-- DATA PROVIDED follows --

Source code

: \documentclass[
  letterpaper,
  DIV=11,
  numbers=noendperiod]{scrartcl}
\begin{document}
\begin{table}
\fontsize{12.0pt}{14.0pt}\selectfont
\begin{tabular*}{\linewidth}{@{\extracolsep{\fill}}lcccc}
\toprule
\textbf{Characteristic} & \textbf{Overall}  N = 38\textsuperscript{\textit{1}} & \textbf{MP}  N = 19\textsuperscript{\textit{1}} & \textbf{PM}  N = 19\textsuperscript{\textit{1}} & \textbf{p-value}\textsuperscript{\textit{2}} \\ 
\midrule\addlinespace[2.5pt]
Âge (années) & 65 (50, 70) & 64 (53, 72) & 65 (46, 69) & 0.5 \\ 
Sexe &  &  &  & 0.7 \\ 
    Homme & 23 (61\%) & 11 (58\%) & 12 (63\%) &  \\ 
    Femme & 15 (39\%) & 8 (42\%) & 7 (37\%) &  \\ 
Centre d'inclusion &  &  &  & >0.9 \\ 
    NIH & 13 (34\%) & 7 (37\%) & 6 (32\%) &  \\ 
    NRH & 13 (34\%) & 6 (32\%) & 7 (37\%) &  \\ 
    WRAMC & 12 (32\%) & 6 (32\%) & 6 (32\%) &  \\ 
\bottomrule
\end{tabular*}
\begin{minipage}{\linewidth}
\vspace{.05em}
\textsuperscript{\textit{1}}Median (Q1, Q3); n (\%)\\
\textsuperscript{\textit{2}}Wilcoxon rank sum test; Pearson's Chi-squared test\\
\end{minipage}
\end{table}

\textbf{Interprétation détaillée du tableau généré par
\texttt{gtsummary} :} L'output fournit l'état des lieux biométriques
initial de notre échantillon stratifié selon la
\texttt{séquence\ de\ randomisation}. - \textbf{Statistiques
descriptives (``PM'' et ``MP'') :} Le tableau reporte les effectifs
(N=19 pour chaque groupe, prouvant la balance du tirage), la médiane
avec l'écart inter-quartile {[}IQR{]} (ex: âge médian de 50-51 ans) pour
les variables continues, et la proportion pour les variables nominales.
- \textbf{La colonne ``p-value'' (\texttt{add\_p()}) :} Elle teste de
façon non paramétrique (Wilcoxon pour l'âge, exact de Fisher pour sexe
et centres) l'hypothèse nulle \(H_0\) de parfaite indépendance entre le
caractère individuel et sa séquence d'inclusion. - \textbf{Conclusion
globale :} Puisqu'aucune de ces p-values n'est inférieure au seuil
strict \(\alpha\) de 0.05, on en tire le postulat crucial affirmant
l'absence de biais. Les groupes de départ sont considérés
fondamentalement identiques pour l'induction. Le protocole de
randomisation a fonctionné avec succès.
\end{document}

-- DATA PROVIDED concluded --
-- DATA PROVIDED follows --

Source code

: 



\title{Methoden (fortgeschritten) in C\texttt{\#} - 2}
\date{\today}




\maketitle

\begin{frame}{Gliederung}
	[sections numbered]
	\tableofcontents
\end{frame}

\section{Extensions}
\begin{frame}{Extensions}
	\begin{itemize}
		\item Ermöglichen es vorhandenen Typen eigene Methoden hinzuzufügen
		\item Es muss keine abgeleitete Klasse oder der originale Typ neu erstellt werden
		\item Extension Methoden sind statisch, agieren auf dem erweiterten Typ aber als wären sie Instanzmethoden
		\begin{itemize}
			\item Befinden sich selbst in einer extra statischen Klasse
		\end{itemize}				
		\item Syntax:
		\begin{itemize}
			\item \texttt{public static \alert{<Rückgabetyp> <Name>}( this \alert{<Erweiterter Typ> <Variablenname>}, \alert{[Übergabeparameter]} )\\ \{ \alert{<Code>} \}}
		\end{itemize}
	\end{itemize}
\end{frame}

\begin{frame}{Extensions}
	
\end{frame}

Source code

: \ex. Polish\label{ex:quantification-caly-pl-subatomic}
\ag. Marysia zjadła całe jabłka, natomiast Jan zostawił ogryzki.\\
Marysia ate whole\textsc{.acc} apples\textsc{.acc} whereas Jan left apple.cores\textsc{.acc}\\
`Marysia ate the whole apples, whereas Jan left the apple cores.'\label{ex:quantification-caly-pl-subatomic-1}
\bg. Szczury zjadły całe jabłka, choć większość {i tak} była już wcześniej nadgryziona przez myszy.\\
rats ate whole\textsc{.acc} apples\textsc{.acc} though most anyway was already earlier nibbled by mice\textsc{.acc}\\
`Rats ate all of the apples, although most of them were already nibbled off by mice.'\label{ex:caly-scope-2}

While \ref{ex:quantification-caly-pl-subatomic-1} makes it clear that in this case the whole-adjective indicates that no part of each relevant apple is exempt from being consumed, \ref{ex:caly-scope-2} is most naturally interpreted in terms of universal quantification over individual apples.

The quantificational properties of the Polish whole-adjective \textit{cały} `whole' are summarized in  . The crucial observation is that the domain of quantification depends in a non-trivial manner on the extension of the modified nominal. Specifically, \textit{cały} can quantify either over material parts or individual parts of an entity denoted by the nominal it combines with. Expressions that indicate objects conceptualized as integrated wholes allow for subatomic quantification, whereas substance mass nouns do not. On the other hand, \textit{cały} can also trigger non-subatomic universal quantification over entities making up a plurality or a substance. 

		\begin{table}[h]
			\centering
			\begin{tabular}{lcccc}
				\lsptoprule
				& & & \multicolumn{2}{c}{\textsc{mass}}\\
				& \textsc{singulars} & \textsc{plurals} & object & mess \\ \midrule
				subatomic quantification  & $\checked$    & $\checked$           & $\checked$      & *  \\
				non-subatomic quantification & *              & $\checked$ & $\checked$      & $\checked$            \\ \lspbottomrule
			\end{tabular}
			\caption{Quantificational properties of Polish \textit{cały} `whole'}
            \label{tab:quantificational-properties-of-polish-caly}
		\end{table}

-- DATA PROVIDED concluded --

YOUR GOAL >> What lines above mention "already"? Copy each one.

TASK OUTPUT >>
rats ate whole\textsc{.acc} apples\textsc{.acc} though most anyway was already earlier nibbled by mice\textsc{.acc}\\
`Rats ate all of the apples, although most of them were already nibbled off by mice.'\label{ex:caly-scope-2}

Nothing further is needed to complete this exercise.